Ah, I see. Having such a function in the library would be useful. I guess, I'll create something like this and implement optimumPath on top of that. I'll create it in Acyclic.Labelled.AdjacencyMap for now.

[snowleopard]

I'll create it in Acyclic.Labelled.AdjacencyMap for now.

I think it should go into Algebra.Graph.Acyclic.Labelled.AdjacencyMap.Algorithm. Oh, the module names are getting ridiculously long, we need to do something with this.

[snowleopard]

@adithyaov Looking at the current implementation of optimumPath via fold, the latter doesn't look very convenient. Perhaps, we should switch to the following type signature?

fold :: (Ord a) => (e -> a -> a -> s -> s) -> s -> AdjacencyMap e a -> s

Instead of folding a graph vertex-by-vertex, we go edge-by-edge (the e -> a -> a part) in the topological order. With this change, I think optimumPath will look much more natural. Could you try it?
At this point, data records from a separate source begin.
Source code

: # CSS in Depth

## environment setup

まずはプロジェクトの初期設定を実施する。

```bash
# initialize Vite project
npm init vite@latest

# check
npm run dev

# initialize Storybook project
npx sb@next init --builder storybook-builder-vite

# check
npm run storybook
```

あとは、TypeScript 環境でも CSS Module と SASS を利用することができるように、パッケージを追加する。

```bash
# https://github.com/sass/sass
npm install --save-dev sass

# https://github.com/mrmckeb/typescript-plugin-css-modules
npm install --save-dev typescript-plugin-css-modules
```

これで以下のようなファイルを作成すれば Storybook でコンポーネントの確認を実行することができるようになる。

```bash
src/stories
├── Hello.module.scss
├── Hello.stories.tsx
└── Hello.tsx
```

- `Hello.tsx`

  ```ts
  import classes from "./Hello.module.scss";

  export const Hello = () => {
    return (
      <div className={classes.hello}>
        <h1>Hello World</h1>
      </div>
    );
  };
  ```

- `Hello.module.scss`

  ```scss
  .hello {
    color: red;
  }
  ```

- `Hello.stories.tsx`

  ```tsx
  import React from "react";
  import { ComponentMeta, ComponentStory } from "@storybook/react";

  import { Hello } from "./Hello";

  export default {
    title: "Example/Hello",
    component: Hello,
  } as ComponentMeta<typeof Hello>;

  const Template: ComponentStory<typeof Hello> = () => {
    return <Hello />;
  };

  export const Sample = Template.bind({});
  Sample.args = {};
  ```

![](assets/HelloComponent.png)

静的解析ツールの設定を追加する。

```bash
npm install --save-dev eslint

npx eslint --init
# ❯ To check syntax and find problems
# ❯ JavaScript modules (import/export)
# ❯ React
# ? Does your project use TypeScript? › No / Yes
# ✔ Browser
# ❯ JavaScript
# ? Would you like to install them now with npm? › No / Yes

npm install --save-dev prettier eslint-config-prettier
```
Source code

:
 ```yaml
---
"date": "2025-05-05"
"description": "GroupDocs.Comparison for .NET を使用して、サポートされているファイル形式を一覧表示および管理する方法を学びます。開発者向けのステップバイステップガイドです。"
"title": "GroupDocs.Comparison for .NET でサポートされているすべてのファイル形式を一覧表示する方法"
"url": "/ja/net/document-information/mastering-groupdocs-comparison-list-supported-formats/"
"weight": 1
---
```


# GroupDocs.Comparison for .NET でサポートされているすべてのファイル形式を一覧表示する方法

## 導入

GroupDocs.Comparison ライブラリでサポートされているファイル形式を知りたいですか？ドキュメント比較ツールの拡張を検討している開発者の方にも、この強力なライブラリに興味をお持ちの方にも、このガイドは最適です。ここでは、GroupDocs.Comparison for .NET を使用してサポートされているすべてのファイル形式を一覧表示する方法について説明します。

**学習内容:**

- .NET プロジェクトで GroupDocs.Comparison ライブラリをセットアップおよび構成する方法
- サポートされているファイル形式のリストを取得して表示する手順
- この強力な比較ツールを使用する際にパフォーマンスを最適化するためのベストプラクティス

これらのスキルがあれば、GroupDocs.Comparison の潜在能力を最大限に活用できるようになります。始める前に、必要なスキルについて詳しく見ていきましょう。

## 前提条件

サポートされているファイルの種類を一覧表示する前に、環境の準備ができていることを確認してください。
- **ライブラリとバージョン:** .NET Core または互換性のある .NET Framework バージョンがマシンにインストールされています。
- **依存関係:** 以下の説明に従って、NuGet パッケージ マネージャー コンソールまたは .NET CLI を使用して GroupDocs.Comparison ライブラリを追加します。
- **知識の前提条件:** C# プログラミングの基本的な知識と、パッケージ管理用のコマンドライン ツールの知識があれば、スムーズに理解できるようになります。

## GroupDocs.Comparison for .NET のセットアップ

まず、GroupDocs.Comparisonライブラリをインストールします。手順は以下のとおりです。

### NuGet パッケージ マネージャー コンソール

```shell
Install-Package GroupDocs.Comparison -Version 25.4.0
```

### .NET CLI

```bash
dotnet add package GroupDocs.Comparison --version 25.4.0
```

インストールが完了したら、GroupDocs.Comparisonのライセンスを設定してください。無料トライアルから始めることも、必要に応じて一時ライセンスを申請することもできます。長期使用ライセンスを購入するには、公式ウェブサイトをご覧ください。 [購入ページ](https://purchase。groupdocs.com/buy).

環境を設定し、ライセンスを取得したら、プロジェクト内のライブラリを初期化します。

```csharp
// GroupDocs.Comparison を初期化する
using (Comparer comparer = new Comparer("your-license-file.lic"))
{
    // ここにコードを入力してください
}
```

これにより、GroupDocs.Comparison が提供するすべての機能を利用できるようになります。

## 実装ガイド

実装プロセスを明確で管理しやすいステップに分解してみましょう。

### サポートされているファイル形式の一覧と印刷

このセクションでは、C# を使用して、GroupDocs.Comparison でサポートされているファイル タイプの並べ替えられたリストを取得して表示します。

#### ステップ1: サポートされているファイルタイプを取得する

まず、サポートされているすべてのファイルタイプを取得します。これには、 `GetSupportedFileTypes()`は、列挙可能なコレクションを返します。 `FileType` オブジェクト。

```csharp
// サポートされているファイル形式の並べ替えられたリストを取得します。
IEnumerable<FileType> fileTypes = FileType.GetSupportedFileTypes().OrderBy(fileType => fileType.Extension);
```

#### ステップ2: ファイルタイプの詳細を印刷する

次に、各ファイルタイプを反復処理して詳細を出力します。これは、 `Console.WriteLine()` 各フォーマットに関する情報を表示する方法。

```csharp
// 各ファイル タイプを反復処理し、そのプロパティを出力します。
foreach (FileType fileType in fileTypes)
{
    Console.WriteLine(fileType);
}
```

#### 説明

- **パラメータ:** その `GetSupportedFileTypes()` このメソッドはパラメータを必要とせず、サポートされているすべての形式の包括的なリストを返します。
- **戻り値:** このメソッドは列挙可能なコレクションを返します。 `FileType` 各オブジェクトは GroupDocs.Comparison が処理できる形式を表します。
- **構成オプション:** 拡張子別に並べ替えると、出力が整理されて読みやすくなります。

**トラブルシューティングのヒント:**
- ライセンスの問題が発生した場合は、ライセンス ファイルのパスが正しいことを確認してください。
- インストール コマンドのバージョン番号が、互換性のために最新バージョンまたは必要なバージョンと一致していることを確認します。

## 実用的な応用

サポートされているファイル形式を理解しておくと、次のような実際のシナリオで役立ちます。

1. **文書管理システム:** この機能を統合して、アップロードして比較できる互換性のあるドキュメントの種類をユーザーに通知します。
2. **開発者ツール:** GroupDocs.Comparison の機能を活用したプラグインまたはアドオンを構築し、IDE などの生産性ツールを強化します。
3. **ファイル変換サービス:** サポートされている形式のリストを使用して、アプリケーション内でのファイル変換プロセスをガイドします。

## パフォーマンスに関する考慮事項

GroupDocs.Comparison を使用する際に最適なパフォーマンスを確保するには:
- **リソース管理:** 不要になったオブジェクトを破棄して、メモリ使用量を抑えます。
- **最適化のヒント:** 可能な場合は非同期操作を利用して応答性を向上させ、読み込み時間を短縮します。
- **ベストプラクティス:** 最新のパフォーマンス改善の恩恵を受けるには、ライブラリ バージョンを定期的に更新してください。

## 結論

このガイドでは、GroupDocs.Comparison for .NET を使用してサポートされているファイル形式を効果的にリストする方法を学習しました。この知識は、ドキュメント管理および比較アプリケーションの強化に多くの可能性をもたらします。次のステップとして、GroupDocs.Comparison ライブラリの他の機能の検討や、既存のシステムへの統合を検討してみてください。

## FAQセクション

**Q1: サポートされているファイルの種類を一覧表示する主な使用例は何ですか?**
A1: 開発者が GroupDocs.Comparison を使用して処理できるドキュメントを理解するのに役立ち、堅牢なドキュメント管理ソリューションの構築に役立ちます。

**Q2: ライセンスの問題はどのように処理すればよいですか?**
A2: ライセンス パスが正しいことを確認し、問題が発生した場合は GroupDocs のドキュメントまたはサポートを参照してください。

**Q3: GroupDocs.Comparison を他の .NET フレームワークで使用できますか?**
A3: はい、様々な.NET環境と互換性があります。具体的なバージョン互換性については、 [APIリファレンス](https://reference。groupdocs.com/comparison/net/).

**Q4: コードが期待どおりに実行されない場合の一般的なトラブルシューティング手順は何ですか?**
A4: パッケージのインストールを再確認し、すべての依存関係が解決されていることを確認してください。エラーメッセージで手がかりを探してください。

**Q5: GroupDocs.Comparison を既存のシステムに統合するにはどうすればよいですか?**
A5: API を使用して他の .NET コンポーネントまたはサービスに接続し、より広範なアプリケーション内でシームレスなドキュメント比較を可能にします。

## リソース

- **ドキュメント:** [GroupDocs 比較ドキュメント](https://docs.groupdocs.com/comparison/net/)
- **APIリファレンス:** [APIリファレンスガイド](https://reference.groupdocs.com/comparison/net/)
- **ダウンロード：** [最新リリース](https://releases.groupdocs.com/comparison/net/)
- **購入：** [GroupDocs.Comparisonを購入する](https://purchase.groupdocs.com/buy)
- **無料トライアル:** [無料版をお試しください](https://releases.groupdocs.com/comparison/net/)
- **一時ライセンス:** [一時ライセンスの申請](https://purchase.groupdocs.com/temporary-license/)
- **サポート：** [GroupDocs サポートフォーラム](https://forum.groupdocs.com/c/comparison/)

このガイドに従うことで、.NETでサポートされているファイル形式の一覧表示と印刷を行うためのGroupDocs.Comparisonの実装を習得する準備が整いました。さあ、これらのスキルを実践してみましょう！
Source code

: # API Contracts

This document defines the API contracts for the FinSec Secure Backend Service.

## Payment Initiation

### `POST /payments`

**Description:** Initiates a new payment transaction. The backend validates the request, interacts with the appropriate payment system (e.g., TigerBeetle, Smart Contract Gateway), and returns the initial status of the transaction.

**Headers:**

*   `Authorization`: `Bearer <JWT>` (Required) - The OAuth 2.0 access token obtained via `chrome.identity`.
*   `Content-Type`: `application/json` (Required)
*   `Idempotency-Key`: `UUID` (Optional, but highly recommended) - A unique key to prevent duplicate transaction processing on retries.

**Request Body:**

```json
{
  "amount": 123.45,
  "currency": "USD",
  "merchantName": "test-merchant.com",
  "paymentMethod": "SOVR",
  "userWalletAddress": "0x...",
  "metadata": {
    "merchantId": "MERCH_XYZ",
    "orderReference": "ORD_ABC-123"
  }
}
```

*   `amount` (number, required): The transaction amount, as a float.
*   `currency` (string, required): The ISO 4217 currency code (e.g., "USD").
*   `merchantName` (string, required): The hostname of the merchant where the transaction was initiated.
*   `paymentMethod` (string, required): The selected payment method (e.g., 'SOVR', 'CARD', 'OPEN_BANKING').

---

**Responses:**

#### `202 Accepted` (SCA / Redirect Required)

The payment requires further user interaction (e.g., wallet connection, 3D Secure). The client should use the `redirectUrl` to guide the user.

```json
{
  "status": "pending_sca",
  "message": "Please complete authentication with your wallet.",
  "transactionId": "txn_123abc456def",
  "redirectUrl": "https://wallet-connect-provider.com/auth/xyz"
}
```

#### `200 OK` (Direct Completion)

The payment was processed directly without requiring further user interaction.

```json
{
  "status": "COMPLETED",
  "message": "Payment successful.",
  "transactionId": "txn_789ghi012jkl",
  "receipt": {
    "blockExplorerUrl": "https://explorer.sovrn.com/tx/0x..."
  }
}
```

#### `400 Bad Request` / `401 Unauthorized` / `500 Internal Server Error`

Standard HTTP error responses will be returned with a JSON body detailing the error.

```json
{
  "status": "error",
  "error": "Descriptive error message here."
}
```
I've also switched to ... -> s -> s hopefully making the step function easier to apply to the state.

[snowleopard]

I've added some more comments.

@adithyaov There are a few TODOs in the code: do you plan to address any of them in this PR?

[snowleopard]

Also, the CI fails with a compile error.

[adithyaov]

@snowleopard I plan to address most of the TODOs before the merge. I apologize for the delay. Will address the CI fail as soon as possible.

[snowleopard]

@adithyaov Thanks, and don't worry about the delay.

[adithyaov]

@snowleopard That is an interesting failure. I think it's because I changed the arbitrary instance.

Edit: Ah I see, It was because of how comm was defined. In the tests gmap was defined in terms of toAcyclicOrd. I think one could replace it shrink though.

[adithyaov]

Please don't review this PR yet, I'll include a small writeup with all the major changes in this PR. This would make reviewing easier. I'll probably squash a few commits as well.